(Stored items from a collection)
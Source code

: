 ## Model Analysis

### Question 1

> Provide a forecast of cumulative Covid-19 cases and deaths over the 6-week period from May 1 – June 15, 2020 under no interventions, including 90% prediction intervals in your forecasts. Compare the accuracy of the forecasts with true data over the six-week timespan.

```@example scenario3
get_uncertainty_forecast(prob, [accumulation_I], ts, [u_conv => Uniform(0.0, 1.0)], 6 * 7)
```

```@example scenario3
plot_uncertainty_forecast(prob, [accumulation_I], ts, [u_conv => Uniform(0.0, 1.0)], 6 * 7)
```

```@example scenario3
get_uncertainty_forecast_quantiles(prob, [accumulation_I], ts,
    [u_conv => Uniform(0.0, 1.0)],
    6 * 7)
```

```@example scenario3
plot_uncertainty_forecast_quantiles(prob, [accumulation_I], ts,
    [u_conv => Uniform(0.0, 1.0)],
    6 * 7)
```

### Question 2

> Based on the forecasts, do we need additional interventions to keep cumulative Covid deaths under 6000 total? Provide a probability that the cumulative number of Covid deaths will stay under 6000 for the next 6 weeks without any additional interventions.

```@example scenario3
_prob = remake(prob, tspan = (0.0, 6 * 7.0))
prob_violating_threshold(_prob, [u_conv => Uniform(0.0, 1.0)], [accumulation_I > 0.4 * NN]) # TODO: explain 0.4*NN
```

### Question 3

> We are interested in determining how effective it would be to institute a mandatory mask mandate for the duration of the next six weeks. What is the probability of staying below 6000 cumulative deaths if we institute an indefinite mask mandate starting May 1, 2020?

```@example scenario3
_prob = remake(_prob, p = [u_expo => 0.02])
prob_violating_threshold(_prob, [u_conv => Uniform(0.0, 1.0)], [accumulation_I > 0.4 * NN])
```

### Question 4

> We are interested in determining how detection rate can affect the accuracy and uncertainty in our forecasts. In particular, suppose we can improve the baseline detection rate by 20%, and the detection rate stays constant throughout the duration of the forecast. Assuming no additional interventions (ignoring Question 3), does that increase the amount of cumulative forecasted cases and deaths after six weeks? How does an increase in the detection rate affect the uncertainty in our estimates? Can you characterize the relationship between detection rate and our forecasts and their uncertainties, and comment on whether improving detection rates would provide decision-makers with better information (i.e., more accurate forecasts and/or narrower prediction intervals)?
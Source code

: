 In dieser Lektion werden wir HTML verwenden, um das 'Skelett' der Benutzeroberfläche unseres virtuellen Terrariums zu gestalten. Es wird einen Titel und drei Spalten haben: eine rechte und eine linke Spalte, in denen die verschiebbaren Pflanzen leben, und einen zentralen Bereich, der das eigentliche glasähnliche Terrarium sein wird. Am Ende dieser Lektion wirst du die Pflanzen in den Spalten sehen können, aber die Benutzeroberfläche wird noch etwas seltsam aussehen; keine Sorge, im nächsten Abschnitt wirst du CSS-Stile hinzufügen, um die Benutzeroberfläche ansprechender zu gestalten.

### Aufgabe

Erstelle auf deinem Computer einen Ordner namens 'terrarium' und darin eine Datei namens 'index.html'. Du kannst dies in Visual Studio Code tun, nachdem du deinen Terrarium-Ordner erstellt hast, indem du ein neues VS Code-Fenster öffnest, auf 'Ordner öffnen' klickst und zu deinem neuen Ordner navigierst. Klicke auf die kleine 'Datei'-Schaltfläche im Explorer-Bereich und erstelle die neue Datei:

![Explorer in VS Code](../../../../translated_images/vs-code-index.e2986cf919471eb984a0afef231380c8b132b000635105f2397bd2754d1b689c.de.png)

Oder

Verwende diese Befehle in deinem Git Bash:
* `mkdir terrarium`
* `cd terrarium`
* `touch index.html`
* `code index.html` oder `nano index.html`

* _YOUR GOAL_
What is needed is a copy of every line above in which "deaths" appears.

* _WRITTEN RESPONSE_
> Provide a forecast of cumulative Covid-19 cases and deaths over the 6-week period from May 1 – June 15, 2020 under no interventions, including 90% prediction intervals in your forecasts. Compare the accuracy of the forecasts with true data over the six-week timespan.
> Based on the forecasts, do we need additional interventions to keep cumulative Covid deaths under 6000 total? Provide a probability that the cumulative number of Covid deaths will stay under 6000 for the next 6 weeks without any additional interventions.
> We are interested in determining how effective it would be to institute a mandatory mask mandate for the duration of the next six weeks. What is the probability of staying below 6000 cumulative deaths if we institute an indefinite mask mandate starting May 1, 2020?
> We are interested in determining how detection rate can affect the accuracy and uncertainty in our forecasts. In particular, suppose we can improve the baseline detection rate by 20%, and the detection rate stays constant throughout the duration of the forecast. Assuming no additional interventions (ignoring Question 3), does that increase the amount of cumulative forecasted cases and deaths after six weeks? How does an increase in the detection rate affect the uncertainty in our estimates? Can you characterize the relationship between detection rate and our forecasts and their uncertainties, and comment on whether improving detection rates would provide decision-makers with better information (i.e., more accurate forecasts and/or narrower prediction intervals)?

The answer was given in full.